*** DATASET

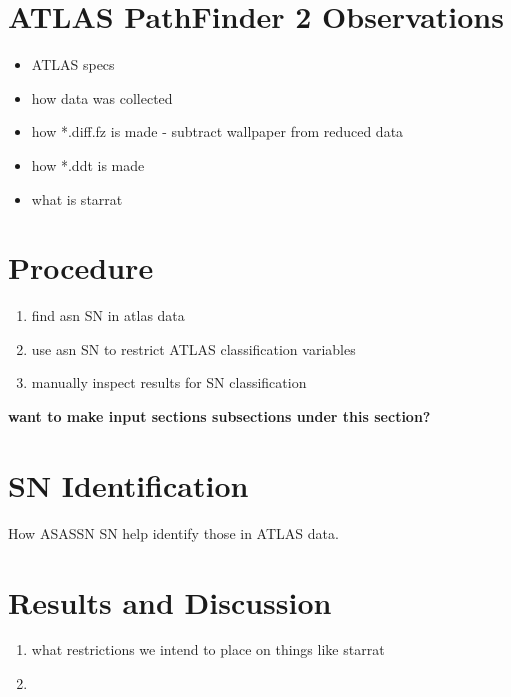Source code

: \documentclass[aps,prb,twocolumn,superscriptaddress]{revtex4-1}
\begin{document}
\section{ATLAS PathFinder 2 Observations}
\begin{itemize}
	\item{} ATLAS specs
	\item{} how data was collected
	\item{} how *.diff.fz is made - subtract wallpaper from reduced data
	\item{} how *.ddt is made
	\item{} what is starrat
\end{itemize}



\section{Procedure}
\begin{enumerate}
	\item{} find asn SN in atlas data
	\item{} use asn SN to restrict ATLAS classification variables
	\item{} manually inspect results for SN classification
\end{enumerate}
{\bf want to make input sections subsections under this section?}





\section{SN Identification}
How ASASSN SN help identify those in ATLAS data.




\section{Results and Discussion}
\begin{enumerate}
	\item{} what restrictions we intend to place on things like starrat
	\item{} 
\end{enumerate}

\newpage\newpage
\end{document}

******
*** DATASET

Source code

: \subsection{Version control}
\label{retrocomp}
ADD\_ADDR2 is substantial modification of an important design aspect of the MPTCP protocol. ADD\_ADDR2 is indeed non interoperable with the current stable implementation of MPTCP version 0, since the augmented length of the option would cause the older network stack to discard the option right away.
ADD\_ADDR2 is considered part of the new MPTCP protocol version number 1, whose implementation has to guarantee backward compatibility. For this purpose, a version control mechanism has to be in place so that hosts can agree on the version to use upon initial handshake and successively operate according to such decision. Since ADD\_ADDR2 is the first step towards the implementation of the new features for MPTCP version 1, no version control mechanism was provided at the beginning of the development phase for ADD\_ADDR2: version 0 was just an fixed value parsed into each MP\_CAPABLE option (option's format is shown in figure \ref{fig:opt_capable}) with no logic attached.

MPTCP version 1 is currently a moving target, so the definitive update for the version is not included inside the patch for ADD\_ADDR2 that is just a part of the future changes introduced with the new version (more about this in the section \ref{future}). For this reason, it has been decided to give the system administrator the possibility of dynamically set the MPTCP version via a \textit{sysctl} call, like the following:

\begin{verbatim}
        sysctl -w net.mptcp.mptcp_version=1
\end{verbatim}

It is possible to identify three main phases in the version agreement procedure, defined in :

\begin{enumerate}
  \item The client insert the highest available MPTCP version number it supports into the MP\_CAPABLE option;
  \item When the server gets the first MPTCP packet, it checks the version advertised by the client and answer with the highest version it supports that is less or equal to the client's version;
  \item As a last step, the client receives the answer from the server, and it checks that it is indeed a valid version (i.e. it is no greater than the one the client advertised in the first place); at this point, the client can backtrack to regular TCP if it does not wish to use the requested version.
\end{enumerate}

******

Search the data above for the word "indeed". Copy each line it is in.

ANSWER AREA =
ADD\_ADDR2 is substantial modification of an important design aspect of the MPTCP protocol. ADD\_ADDR2 is indeed non interoperable with the current stable implementation of MPTCP version 0, since the augmented length of the option would cause the older network stack to discard the option right away.
  \item As a last step, the client receives the answer from the server, and it checks that it is indeed a valid version (i.e. it is no greater than the one the client advertised in the first place); at this point, the client can backtrack to regular TCP if it does not wish to use the requested version.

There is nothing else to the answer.